New Kid on the Block Ruffles Feathers: 2018 Alfa Romeo Stelvio Ti AWD
Driving an Alfa Romeo is almost like a rite of passage. You don’t just wake up one day wanting an Alfa Romeo. No. It’s like your first crush that you can’t get out of your head. There is a desire, a lust. A near obsession. What’s one step short of crazy? Passionate. That’s what driving an Alfa Romeo is like.
Named after the famous Italian Stelvio pass in northern Italy, Alfa’s cute-ute crossover carries a very serious name plate and requires some unique engineering to live up to its heritage. All Stelvio’s come standard with an authoritative 280-horsepower turbocharged 2.0-liter four cylinder engine matched with an aggressive, quick-shifting dual-clutch 8-speed automatic. With power driven to all four wheels, the Stelvio is quick on its feet laying down 0-60 in 5.5 seconds soaring up to a governed 144 mph.
Alfa Romeo is all about the passion for driving and their D-N-A drive mode is more than just a clever play on acronyms but rather their performance and chassis demeanor. D for Dynamic is where the experience becomes most intoxicated adjusting everything to its sportiest pedigree. The Stelvio is already a well-engineered crossover with sharp transmission response, positive steering attributes and a confident suspension. However, once that rotary knobs clicks into ‘D’ mode everything changes. The dynamics of the Stelvio’s attributes intensifies with increased throttle responsiveness, sharper steering sensitivity and the gear box switches gears as quick as a formula one race car through the substantially large magnesium paddle shifters.
The Stelvio expresses a new side to the crossover world than we could have ever imagined. The all-wheel drive system plays a crucial part in the balance and precision of handling. Every corner the Stelvio pushes itself through controlling its desire to oversteer. The transmission is always on point leaving the turbo to working at its peak performance without skipping a beat. And those massive brakes… they’re not there just to look pretty, the Stelvio massive braking power demands a skilled driver to push it to its limits.
Everything about the Stelvio demands more. The harder it’s pushed, the more it demands. The suspension system, while absorbing most of the roads imperfections maintained body roll through the corners. We could feel the suspension working and preparing as the tires just kept gripping the asphalt like bees trapped in honey.
While not every commute to work has a mountain pass, the Stelvio upholds a premium assertiveness. It handles the bumps with ease – the steering is light and nimble under normal driving conditions. And while we managed to exceed 30 mpg on the highway, our total 22 mpg combined fuel economy resulted over 500 miles on a single tank of premium fuel – which is acceptable in our book considering its performance tendencies.
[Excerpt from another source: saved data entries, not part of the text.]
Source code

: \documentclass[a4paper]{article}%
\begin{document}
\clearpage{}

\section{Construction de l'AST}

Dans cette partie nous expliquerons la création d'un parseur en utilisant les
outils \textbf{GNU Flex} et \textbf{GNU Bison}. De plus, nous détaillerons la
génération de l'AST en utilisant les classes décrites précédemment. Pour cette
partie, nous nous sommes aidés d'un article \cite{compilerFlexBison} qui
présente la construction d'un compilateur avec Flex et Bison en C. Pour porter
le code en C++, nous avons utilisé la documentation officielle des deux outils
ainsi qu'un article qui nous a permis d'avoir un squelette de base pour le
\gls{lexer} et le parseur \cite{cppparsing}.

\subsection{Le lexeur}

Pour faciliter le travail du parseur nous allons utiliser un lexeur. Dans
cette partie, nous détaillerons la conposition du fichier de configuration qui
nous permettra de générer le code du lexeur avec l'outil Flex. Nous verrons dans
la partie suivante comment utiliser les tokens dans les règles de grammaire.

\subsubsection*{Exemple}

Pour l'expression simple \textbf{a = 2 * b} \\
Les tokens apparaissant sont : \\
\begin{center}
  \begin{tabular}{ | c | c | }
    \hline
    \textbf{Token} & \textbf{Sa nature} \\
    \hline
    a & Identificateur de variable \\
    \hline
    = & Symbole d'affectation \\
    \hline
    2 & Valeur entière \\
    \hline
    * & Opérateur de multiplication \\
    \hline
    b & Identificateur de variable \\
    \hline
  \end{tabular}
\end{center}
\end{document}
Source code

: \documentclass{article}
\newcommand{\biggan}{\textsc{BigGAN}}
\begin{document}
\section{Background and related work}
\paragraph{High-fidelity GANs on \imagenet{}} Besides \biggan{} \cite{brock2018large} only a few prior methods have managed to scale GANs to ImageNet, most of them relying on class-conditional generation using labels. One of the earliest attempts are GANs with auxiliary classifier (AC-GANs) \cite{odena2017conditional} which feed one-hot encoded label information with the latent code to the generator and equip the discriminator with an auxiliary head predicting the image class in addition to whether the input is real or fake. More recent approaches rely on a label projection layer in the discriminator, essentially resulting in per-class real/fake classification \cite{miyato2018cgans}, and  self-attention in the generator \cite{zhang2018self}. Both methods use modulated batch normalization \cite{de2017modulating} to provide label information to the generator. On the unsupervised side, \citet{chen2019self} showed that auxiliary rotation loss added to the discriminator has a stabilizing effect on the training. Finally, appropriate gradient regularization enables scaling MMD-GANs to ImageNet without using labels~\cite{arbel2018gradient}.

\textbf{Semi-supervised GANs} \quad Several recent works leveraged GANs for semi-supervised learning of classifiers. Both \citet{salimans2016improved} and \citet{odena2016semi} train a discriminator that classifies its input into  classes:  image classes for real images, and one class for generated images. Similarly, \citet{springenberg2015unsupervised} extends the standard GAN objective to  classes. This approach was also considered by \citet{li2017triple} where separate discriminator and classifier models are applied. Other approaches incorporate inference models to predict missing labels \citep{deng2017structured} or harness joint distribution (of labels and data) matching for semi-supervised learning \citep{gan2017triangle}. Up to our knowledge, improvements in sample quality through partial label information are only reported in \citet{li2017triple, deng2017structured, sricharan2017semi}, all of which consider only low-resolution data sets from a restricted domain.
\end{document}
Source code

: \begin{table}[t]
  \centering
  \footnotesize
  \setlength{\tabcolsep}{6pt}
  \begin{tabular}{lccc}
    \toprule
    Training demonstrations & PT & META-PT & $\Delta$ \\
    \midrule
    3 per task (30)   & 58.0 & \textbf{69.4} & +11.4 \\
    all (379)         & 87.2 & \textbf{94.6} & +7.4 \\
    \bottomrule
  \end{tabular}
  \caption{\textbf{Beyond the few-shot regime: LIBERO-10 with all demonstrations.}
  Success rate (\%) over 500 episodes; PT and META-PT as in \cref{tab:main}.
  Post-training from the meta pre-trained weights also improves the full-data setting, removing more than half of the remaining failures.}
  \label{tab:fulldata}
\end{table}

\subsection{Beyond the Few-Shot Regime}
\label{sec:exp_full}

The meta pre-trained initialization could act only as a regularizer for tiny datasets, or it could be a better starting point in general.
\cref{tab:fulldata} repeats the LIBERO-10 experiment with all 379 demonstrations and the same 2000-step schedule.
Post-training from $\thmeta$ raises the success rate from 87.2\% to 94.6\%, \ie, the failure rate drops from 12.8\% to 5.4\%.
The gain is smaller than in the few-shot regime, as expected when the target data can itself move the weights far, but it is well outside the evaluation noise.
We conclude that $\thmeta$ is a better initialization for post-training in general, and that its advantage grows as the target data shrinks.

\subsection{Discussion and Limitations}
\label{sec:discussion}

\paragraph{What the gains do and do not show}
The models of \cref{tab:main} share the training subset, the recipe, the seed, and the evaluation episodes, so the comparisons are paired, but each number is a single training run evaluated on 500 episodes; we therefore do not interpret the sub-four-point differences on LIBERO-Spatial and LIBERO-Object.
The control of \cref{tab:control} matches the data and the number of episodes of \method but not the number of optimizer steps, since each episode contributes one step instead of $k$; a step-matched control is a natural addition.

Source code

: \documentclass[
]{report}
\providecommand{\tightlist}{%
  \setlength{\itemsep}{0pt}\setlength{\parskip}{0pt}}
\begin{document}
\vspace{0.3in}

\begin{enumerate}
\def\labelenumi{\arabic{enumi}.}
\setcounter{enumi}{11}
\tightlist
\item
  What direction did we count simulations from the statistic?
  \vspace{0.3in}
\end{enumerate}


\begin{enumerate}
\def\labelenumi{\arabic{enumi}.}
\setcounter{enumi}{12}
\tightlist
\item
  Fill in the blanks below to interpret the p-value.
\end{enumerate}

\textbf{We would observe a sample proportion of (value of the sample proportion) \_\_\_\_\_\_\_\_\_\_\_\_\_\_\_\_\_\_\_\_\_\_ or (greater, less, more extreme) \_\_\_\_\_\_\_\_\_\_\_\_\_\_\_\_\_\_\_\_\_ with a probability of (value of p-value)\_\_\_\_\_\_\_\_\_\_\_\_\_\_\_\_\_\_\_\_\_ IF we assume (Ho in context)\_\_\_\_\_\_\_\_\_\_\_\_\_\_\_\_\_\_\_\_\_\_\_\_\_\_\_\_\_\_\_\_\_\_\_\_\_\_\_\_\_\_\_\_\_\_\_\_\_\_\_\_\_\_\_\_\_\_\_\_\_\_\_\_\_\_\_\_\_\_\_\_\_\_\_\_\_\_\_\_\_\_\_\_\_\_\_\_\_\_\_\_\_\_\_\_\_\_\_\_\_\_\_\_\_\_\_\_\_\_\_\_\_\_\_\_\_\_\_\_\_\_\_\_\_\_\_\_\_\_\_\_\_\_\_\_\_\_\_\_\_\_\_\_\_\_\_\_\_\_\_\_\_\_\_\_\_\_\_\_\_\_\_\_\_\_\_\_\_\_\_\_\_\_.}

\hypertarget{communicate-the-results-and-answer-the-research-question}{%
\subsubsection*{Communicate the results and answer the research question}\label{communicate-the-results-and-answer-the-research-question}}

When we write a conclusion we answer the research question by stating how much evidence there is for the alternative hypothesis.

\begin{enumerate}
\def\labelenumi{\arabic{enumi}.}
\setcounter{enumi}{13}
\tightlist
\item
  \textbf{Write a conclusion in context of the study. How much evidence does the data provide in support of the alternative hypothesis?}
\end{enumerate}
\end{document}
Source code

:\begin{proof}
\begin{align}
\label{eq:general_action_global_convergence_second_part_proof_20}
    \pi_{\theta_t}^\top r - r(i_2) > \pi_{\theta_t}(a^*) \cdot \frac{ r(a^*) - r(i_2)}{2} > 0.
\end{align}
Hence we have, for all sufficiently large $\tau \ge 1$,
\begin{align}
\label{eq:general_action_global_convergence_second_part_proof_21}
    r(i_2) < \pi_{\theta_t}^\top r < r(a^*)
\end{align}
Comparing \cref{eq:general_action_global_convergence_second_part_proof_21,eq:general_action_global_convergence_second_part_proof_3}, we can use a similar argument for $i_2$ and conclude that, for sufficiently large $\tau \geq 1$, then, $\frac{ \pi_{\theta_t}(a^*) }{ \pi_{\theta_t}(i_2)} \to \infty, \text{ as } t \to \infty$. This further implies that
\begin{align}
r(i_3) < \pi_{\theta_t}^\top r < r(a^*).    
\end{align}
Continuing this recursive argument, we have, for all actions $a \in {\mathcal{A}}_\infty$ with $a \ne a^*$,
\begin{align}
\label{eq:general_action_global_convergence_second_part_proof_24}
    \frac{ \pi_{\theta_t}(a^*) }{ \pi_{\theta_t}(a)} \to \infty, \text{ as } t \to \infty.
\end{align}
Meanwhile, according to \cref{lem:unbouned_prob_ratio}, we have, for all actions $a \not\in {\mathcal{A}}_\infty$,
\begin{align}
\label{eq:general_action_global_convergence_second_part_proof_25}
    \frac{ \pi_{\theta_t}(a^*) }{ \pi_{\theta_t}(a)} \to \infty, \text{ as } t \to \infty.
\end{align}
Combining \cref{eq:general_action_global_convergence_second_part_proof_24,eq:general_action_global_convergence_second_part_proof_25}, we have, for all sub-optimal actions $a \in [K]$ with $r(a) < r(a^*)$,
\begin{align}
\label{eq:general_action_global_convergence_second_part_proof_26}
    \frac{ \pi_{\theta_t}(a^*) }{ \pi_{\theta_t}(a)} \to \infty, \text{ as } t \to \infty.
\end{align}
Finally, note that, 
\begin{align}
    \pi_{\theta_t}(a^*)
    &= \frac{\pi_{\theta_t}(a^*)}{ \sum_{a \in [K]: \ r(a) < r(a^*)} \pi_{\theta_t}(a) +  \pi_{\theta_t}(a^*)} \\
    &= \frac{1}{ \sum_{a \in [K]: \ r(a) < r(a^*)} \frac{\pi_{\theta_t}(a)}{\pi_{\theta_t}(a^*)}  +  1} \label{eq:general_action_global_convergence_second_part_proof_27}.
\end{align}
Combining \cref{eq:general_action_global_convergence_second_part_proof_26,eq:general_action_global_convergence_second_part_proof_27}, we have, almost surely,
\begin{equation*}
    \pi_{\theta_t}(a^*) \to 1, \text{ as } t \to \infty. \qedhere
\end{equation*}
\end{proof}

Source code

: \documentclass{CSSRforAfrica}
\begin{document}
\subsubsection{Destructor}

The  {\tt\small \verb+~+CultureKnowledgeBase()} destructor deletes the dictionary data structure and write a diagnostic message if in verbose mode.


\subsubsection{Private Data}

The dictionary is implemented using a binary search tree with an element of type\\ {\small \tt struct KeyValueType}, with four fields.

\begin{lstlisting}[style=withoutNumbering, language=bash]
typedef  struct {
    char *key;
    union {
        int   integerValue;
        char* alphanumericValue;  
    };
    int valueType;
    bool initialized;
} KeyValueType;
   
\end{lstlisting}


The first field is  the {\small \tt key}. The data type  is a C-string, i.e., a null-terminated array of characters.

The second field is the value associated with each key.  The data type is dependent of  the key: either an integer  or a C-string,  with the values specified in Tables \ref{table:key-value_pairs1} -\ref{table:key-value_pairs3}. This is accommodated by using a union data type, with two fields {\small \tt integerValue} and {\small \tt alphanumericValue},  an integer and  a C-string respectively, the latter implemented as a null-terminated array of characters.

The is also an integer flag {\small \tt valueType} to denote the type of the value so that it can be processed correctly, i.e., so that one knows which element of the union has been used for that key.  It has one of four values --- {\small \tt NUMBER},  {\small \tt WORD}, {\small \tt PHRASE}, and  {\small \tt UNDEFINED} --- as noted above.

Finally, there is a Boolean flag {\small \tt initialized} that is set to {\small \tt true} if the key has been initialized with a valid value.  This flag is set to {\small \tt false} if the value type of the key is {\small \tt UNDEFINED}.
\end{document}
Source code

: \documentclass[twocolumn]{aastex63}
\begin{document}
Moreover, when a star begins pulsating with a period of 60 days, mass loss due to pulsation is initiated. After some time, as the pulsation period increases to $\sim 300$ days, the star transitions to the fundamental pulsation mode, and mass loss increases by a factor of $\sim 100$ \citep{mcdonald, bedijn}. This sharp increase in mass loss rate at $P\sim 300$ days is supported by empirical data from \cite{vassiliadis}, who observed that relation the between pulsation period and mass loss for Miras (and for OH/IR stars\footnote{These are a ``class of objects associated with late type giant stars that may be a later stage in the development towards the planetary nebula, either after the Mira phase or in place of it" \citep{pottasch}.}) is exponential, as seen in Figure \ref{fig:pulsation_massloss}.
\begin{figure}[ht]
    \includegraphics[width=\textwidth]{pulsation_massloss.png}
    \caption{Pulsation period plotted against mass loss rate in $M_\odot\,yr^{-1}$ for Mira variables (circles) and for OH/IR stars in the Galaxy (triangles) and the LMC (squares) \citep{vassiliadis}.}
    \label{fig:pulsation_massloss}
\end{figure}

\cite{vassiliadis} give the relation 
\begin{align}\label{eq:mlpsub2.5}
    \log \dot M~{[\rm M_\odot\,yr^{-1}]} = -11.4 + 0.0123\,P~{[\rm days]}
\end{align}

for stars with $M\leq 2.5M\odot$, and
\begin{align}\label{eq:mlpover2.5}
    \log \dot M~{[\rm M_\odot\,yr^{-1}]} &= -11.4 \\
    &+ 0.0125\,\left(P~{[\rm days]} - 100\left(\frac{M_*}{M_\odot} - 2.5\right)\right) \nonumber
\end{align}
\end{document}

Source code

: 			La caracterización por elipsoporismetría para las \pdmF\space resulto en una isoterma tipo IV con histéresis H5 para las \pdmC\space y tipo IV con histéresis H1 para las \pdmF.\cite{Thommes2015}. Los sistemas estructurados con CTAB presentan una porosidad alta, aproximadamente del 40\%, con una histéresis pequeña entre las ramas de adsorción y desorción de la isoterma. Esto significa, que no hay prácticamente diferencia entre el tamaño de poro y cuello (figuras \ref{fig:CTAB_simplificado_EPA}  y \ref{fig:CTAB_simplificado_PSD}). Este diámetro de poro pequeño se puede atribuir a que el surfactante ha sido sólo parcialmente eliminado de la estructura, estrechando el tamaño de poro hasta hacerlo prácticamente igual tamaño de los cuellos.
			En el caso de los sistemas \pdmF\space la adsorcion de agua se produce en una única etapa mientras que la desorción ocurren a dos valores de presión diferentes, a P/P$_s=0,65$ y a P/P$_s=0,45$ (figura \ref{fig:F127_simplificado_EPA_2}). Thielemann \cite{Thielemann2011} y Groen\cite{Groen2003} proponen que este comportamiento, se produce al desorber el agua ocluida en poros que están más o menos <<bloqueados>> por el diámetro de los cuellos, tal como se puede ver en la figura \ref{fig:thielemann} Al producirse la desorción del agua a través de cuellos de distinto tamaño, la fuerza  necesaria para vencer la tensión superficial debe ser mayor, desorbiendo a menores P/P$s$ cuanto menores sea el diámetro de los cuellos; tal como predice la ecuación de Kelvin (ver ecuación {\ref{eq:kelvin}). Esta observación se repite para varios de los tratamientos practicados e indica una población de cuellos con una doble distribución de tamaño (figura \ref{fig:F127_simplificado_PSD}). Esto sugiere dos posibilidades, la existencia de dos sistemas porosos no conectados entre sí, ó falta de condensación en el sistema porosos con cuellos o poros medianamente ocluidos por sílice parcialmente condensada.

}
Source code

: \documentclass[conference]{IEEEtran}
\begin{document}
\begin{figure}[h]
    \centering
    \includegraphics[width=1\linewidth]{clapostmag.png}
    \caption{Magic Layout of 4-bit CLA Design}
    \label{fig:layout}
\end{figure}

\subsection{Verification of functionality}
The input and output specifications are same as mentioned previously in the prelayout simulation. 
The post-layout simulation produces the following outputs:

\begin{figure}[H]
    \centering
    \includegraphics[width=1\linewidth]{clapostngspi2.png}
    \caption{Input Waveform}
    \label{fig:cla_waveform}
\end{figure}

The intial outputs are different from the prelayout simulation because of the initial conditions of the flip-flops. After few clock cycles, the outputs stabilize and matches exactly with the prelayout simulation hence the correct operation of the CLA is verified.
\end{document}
However, there is a drawback to owning an Alfa Romeo. Being a product of FCA (Fiat Chrysler Automobiles), the Stelvio may uphold a premium crossover price tag, but its price more exuberates its performance capabilities rather than its interior quality. While the Stelvio provides a well-executed, ergonomics design, its quality is that of a simple Chrysler product. Cheap plastics filled the interior like an early 90’s space shuttle and we’ve seen butter quality tactile buttons on a Fisher Price toy. Even the upgraded $900 Harman Kardon premium audio system exhibited odd speaker popping sounds. Not to worry though, if you like being on an airplane, than one would enjoy the obnoxious loud seat belt bong thats remanence an American Airlines fasten seat belt warning sign.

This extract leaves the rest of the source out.